In Peru, where regulations frequently change and oversight can be challenging, companies should prioritize legal compliance and strong corporate governance. These practices help prevent penalties and foster sustainability, transparency, and stakeholder trust.
Legal compliance in Peru involves correct registration in public registries, precise presentation of financial statements, and adherence to tax rules set by the SUNAT (Superintendencia Nacional de Aduanas y Administración Tributaria – National Superintendency of Customs and Tax Administration), as well as the implementation of safeguards against offenses such as money laundering and corruption, as required by Law No. 30424 and its regulations. In contrast, corporate governance refers to the framework of principles, policies, and processes that direct and control companies. The SMV (Superintendencia del Mercado de Valores – Superintendency of Securities Market) has issued a guide based on its Code of Good Corporate Governance for Peruvian companies, primarily those accessing the securities market and small and medium-sized enterprises seeking to strengthen governance.
Risks and Consequences of Poor Management
Ignoring legal requirements can have serious financial, reputational, and legal effects:
- Administrative and tax penalties: The SUNAT may impose fines for omissions in returns, inconsistencies in accounting books, or failure to comply with formal obligations. For example, according to the Tax Code (Consolidated Amended Text D.S. No. 133-2013-EF), fines may exceed 50 UIT (Unidad Impositiva Tributaria – Applicable Tax Unit) depending on the offense.

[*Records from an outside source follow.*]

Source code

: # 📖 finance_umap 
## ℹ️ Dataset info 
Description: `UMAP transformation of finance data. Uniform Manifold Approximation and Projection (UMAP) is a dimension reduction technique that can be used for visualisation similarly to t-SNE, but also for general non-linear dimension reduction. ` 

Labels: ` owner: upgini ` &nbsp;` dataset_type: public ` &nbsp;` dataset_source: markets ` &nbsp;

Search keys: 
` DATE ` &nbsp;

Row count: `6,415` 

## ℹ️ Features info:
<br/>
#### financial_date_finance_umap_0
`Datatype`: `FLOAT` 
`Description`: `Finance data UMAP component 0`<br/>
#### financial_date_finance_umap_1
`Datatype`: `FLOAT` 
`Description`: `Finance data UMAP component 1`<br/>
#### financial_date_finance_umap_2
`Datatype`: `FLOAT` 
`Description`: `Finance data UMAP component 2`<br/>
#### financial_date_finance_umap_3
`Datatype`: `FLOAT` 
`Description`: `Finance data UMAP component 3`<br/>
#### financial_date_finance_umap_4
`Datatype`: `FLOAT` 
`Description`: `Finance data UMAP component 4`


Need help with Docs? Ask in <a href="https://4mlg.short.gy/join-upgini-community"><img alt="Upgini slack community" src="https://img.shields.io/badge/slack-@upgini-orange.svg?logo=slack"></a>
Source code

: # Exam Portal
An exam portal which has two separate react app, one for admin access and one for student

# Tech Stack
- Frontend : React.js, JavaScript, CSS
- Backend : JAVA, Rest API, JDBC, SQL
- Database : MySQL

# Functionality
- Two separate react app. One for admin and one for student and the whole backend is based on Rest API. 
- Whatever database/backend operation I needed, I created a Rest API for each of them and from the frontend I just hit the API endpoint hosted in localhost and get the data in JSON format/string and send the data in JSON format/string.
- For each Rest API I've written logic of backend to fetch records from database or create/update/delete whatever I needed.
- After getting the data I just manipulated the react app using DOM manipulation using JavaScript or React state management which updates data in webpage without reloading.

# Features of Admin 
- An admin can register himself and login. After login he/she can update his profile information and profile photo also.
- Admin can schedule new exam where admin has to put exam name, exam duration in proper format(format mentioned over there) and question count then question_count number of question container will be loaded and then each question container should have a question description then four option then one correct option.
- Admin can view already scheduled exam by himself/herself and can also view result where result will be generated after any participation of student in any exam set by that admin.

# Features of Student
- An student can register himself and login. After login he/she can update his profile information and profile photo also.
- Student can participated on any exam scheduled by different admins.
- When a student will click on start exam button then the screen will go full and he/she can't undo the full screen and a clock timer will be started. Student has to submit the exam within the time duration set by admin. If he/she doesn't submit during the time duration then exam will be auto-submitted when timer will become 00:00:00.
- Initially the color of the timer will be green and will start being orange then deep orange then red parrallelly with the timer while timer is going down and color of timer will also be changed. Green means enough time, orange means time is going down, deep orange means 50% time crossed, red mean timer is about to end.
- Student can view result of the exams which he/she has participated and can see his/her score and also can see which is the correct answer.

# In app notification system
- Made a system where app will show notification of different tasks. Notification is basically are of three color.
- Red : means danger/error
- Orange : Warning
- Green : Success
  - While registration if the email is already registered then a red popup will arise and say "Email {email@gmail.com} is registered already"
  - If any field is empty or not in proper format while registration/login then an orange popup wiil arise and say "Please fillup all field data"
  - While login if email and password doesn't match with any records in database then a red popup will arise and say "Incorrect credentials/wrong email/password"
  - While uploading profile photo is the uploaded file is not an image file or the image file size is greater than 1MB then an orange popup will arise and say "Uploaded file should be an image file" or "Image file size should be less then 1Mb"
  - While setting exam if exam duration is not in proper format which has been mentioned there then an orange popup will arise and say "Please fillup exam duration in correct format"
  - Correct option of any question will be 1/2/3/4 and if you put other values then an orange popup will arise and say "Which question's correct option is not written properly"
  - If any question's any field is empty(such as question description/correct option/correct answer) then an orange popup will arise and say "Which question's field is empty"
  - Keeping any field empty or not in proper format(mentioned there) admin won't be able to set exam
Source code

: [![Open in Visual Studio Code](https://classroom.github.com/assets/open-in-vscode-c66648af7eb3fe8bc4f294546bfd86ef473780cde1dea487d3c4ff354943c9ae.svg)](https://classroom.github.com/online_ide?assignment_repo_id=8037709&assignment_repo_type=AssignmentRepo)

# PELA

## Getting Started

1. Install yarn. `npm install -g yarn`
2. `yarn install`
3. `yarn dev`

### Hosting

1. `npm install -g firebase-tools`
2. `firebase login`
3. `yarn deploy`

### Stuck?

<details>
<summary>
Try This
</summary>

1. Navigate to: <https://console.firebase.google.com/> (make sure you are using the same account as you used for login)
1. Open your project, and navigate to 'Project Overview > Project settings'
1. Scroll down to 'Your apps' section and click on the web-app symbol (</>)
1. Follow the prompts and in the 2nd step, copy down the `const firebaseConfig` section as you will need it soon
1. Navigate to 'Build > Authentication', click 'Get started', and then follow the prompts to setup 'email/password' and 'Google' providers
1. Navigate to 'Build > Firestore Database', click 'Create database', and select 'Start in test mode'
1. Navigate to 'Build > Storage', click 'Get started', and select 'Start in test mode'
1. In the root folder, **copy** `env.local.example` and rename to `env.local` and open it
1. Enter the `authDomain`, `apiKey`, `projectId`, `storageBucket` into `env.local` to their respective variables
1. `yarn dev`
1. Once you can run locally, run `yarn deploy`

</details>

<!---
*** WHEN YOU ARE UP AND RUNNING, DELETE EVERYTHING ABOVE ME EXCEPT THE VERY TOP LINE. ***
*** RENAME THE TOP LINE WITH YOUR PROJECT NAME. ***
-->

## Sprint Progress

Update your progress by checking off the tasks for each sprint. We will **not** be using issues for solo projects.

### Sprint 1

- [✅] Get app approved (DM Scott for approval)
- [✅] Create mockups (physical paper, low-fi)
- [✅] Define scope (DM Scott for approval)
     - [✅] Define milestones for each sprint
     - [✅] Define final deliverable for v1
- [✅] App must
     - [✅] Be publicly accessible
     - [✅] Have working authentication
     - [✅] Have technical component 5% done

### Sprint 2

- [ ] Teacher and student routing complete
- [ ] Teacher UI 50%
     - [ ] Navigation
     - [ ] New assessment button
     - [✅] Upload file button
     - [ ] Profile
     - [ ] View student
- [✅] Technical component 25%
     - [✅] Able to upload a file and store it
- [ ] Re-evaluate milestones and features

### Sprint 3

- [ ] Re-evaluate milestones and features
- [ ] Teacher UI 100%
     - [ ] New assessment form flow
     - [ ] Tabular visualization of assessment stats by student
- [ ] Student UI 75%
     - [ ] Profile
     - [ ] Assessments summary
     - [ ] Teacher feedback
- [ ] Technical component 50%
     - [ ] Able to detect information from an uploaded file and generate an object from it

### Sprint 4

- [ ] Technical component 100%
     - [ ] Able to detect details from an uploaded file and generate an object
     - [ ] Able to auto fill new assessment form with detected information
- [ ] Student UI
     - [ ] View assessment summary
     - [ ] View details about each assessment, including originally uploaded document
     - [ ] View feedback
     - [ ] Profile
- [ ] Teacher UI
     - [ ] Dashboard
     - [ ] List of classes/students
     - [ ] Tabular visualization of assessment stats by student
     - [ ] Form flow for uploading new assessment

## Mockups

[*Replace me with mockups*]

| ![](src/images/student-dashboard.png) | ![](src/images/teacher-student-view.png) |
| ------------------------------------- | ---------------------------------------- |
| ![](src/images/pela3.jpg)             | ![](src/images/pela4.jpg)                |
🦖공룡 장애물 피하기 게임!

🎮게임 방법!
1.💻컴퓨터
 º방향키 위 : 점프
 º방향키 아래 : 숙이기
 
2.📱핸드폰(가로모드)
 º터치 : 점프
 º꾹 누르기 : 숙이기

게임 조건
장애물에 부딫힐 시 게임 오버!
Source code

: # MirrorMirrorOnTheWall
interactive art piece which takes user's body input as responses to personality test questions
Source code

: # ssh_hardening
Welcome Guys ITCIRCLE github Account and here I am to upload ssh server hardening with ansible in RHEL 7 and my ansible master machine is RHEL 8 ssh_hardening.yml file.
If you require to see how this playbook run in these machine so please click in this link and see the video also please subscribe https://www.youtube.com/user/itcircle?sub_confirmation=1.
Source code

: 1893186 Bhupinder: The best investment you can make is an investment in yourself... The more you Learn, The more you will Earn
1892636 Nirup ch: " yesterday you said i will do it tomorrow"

- Criminal liability of legal entities: Under Law No. 30424, companies may be criminally liable for offenses such as bribery, collusion, and money laundering if they do not have an ordered prevention model.
- Invalidity of corporate decisions: If the minutes are not duly recorded or the bodies are not correctly constituted, the resolutions of the board of directors or the general meeting may be contested.
- Reputational risks: Weak legal and corporate governance damages a company’s standing with customers, suppliers, and investors. In regulated markets, this can result in license loss or exclusion from government procurements.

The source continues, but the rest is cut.